We seem to have opposite schedules and never see them around like the other neighbors, so we don’t have any sort of relationship with them. We’re thinking of selling our house and are worried about these inconsiderate slobs affecting our resale value, plus they are impacting our quality of life in the meantime. What should I do?
Not the nicest neighbors
I grew up in a very small town, and even after more than a decade living in Philly, I am still often surprised by just how close we live to our neighbors. Even more so, because row homes (and twins) are actually attached, there can be some real ambiguity about who is responsible when repairs are needed or regarding outdoor spaces. However, in your case, it sounds like there is no ambiguity, just an absolute lack of caring on the part of your neighbors.
As terrible as your situation sounds, the good news is that they’re renters. This means that, first of all, they probably won’t be there long-time, and second of all, they have a landlord who should also be held accountable for their actions. If you haven’t already, you need to notify their landlord immediately.
Come out with one or two very specific infractions and related requests before you call. The snowman trampling is awful, but the landlord can’t do anything about it.

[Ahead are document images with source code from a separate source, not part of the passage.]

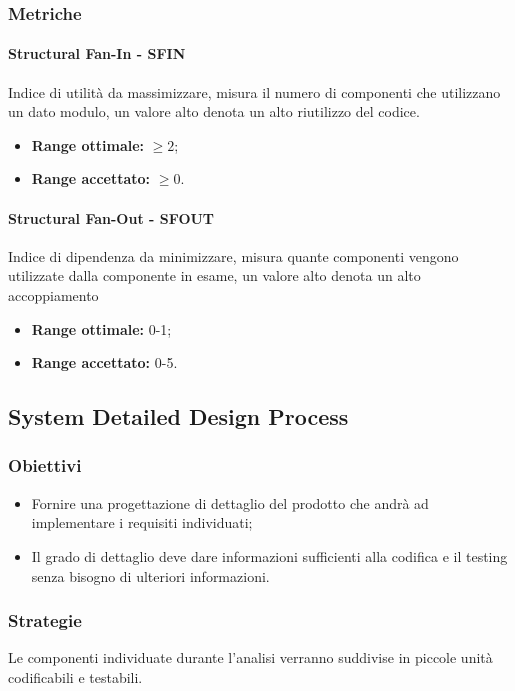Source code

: 		\subsubsection{Metriche}
			\paragraph{Structural Fan-In - SFIN} \Spazio
			Indice di utilità da massimizzare, misura il numero di componenti che utilizzano un dato modulo, un valore alto denota un alto riutilizzo del codice.
			\begin{itemize}
				\item \textbf{Range ottimale:} $\geq 2$;
				\item \textbf{Range accettato:} $\geq 0$.
			\end{itemize}
			\paragraph{Structural Fan-Out - SFOUT} \Spazio
			Indice di dipendenza da minimizzare, misura quante componenti vengono utilizzate dalla componente in esame, un valore alto denota un alto accoppiamento
			\begin{itemize}
				\item \textbf{Range ottimale:} 0-1;
				\item \textbf{Range accettato:} 0-5.
			\end{itemize}
            

\subsection{System Detailed Design Process}
		\subsubsection{Obiettivi}
		\begin{itemize}
			\item Fornire una progettazione di dettaglio del prodotto che andrà ad implementare i requisiti individuati;
			\item Il grado di dettaglio deve dare informazioni sufficienti alla codifica e il testing senza bisogno di ulteriori informazioni.
		\end{itemize}
		\subsubsection{Strategie}
		Le componenti individuate durante l'analisi verranno suddivise in piccole unità codificabili e testabili.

If they caused damage to your garage, though, that’s something someone else should pay to fix. If you have to hire an exterminator because of their behaviors, that may also be something tangible that the landlord could pay for.
Of course, landlords can also be ineffective and inconsiderate, so there’s no guarantee the landlord will be sympathetic to you. If you have a neighborhood association, you should also contact them for suggestions and resources.
As much as possible, document your neighbors’ behavior with dates and pictures. If there are other neighbors who see what’s going on, you should also reach out to them for support. Even if they can’t directly improve your situation, having allies is important, as is being able to vent to people who see what’s going on.
In an ideal world, you would be able to knock on your neighbors’ door, share a cup of tea, tell them your concerns, and have them realize the error of their ways and improve immediately. If there are specific discrete tasks that might improve, even if you never see them, you may be able to slip a note through their door that says, “Sorry we haven’t seen you around lately! There were a lot of flies in front of our door last week, so we’d really appreciate if you can move your garbage cans after the trash is collected. Thanks!”
There’s no guarantee that this will go well, but if you don’t reach out at all, you’ll never know how they might respond. If you ever do see them, be friendly and not confrontational, but be prepared with one tangible improvement to request in person. As for resale value, hopefully you’ll be able to get things to improve in small, cosmetic ways in the short-term, and hopefully short-term strategies are all you’ll need.